Current state-of-the-art molecular sensing devices have a number of shortcomings and limited sensitivity. In particular, nonbiospecific interactions of solute and solvent molecules to the sensor surface can interfere with the measurement of a biospecific molecular interaction. Our novel analytical method “focal molography” can overcome these limitations; focal molography relies on using diffraction-limited focusing of light.

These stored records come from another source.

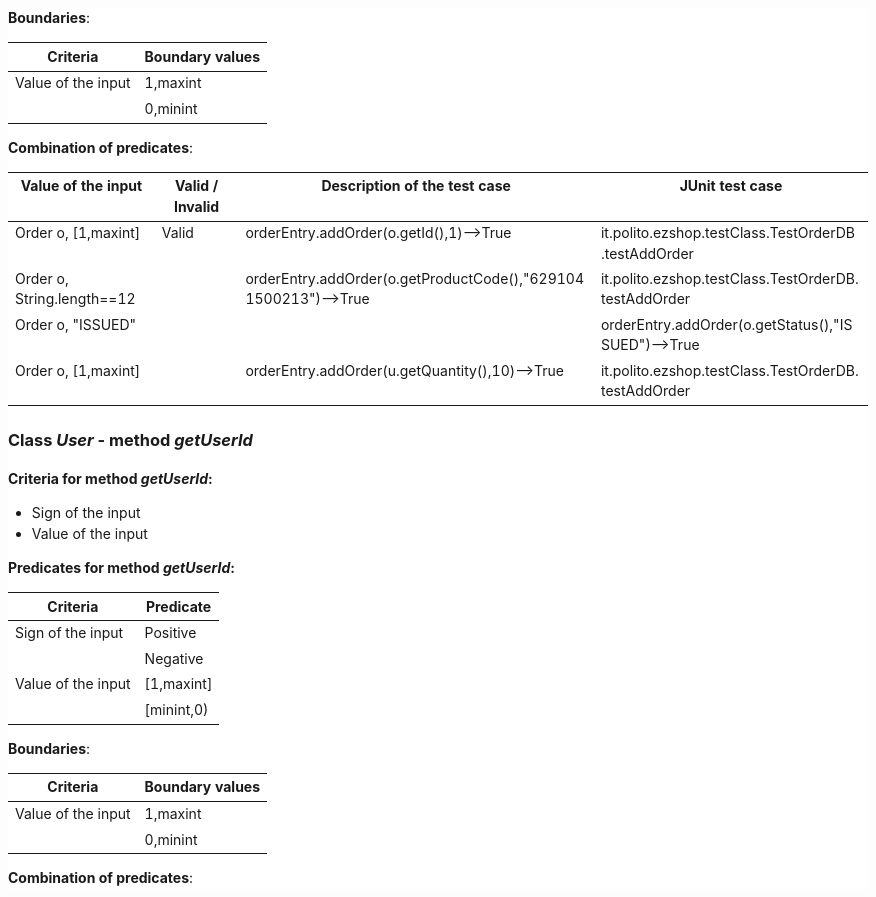 
**Boundaries**:

| Criteria           | Boundary values |
| ------------------ | --------------- |
| Value of the input | 1,maxint        |
|                    | 0,minint        |



**Combination of predicates**:


| Value of the input |  Valid / Invalid | Description of the test case               | JUnit test case                           |
| ------------------ | --------------- | ------------------------------------------  | ----------------------------------------- |
| Order o, [1,maxint] | Valid           | orderEntry.addOrder(o.getId(),1)-->True  | it.polito.ezshop.testClass.TestOrderDB .testAddOrder |
| Order o, String.length==12   |                 | orderEntry.addOrder(o.getProductCode(),"6291041500213")-->True  | it.polito.ezshop.testClass.TestOrderDB.testAddOrder |
| Order o, "ISSUED"    |         |                 | orderEntry.addOrder(o.getStatus(),"ISSUED")-->True  | it.polito.ezshop.testClass.TestOrderDB.testAddOrder |
| Order o,  [1,maxint]     |                 | orderEntry.addOrder(u.getQuantity(),10)-->True  | it.polito.ezshop.testClass.TestOrderDB.testAddOrder |



### **Class *User* - method *getUserId***



**Criteria for method *getUserId*:**
	
 - Sign of the input
 - Value of the input

**Predicates for method *getUserId*:**

| Criteria           | Predicate  |
| ------------------ | ---------- |
| Sign of the input  | Positive   |
|                    | Negative   |
| Value of the input | [1,maxint] |
|                    | [minint,0) |


**Boundaries**:

| Criteria           | Boundary values |
| ------------------ | --------------- |
| Value of the input | 1,maxint        |
|                    | 0,minint        |



**Combination of predicates**:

Focal molography combines state-of-the-art lithography, molecular self-assembly, and optical technology into one powerful technique. The technique allows biospecific molecular binding to be observed by cleverly exploiting the weak diffraction of light by a coherent pattern of molecules (or nanoparticles). Molecules that bind nonspecifically to the sensor surface contribute only incoherently to the sensor signal, and the coherent signal from analyte molecules on the sensor surface is much stronger than the signal from molecules that contribute incoherently. The focal molography method has two unique advantages in comparison with existing molecular sensing methods: (i) it eliminates the effect of nonbiospecific binding, which is the limiting factor in all current state-of-the-art molecular sensing devices, and (ii) it has a very high sensitivity that can be amplified by increasing the size of the sensor.
Focal molography is expected to open new investigative possibilities in the analysis of biospecific affinity binding with broad application potentials in molecular biology and diagnostics. Our method may furthermore enable the detection of diagnostic biomarkers by a small optoelectronic device.